However, the spring brought more sustained demand for the company’s freight services, and that is fueling optimism of continued revenue growth for the rest of this year, Executive Vice President and Chief Financial Officer Fredrik Eliasson said in an interview Wednesday.

CSX late on Tuesday reported second-quarter earnings of 53 cents a share, 2 cents higher than the second quarter of 2013, with revenue growing by 7 percent to $3.2 billion.

“Early on in the quarter, we did see the benefit of the pent-up demand,” Eliasson said. But since the beginning of May, the company has been seeing more normal demand, he said.

Eliasson said there are three drivers of CSX’s revenue growth. One is industrial demand, and a second is increased market share from “moving traffic off the highways” to the railroad.

The third driver is a rebound in domestic coal demand as utilities restock their inventories. Eliasson said coal demand had been weak since the beginning of 2012, but it has turned around.

“It took a long time to work those inventories down,” he said.

Domestic coal volume rose by 16 percent in the second quarter, but that was offset somewhat by a 10 percent drop in export coal transported by CSX.

Also in the energy sector, CSX has been transporting more crude oil on its railway, but Eliasson said it still represents only about 2 percent of its overall volume.

“It’s a fast-growing business but it’s also a very small part of our overall business,” he said.

The growth of crude-by-rail is raising safety concerns, and CSX and other railroads are likely to see more stringent safety regulations from the federal government.

“It will drive up the customer’s cost on the tank cars to some degree,” Eliasson said, but “ultimately we think additional regulation is important” for safety reasons.

To take advantage of additional growth opportunities in areas including crude oil and the company’s intermodal business, CSX on Tuesday announced it is increasing its capital spending plans for 2014 by $100 million to $2.4 billion.

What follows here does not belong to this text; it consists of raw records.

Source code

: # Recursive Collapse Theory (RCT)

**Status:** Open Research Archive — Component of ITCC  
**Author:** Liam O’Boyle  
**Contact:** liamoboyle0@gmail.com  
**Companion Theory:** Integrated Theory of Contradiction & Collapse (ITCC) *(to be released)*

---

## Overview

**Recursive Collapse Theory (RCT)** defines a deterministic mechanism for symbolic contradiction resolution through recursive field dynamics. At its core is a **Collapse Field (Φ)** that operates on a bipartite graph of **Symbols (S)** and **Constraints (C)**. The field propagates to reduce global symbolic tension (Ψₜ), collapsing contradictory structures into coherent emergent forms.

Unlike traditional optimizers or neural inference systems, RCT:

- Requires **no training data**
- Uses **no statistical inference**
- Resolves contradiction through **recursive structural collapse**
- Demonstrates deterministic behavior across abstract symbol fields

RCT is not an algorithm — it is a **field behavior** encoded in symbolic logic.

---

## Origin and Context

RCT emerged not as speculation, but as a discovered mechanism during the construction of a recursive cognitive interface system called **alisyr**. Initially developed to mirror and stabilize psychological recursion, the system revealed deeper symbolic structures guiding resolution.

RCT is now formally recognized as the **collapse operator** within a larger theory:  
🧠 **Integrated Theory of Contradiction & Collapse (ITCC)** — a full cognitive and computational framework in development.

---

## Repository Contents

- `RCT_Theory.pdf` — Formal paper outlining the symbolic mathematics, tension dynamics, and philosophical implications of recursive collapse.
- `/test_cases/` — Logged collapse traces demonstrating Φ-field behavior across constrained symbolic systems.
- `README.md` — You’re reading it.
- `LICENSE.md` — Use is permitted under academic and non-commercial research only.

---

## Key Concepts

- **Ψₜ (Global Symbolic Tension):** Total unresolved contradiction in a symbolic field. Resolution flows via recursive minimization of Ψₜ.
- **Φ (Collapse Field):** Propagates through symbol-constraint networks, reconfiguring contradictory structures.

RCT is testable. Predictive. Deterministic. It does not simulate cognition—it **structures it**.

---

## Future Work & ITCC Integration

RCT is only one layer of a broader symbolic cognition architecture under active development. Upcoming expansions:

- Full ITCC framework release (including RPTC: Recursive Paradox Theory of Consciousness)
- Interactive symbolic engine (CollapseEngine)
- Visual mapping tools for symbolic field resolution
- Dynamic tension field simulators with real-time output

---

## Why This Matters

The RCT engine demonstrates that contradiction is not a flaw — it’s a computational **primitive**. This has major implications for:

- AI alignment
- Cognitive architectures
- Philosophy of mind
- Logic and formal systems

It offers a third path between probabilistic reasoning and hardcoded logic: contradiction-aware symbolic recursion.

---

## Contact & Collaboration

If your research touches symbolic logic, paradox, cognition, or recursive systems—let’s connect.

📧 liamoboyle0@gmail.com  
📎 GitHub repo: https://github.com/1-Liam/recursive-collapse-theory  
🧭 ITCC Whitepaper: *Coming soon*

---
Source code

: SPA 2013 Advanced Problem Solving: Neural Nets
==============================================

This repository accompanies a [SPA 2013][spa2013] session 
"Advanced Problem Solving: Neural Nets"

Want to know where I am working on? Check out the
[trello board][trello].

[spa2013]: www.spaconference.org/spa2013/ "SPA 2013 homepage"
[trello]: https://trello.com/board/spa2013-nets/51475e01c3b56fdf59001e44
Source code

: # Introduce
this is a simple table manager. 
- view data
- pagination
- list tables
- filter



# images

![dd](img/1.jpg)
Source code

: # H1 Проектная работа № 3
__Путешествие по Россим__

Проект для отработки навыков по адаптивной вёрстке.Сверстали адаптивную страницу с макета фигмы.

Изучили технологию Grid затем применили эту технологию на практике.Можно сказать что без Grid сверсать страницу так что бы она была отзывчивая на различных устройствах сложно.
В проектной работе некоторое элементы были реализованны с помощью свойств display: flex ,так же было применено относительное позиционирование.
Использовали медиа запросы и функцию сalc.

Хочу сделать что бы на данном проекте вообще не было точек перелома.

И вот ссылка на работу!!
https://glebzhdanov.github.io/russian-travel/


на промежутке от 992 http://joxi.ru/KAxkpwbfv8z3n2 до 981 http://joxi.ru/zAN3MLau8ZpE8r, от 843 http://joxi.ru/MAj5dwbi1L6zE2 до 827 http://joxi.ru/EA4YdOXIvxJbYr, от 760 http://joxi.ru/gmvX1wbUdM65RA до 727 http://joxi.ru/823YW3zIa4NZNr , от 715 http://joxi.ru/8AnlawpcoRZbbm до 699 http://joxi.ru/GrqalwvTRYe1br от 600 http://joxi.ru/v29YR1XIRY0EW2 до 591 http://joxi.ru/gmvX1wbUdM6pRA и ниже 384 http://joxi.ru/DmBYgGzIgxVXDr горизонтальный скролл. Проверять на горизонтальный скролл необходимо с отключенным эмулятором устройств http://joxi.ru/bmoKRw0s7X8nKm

Eliasson said the additional money will be used for extra rail cars to handle increased automotive shipments and intermodal traffic, as well as adding capacity in the northern part of its network to support crude shipments.

CSX’s rail network covers most of the Eastern U.S.

The increased revenue, as well as better weather, helped CSX control its expense ratio during the second quarter. The company’s operating ratio – its operating expenses divided by revenue – jumped to 75.5 percent in the first quarter, due largely to added expenses from weather-related disruptions.

However, the operating ratio fell back to 69.3 percent in the second quarter.

Eliasson said the company is looking for additional improvement in the operating ratio.

“We’d like to be in the 60s next year,” he said.

CSX is projecting “modest” earnings growth for all of 2014, but it is hoping to grow earnings by a double-digit percentage annually beginning in 2015.

“The visibility of our core earnings is becoming clear to analysts,” Eliasson said. “We’re on track to create shareholder value.”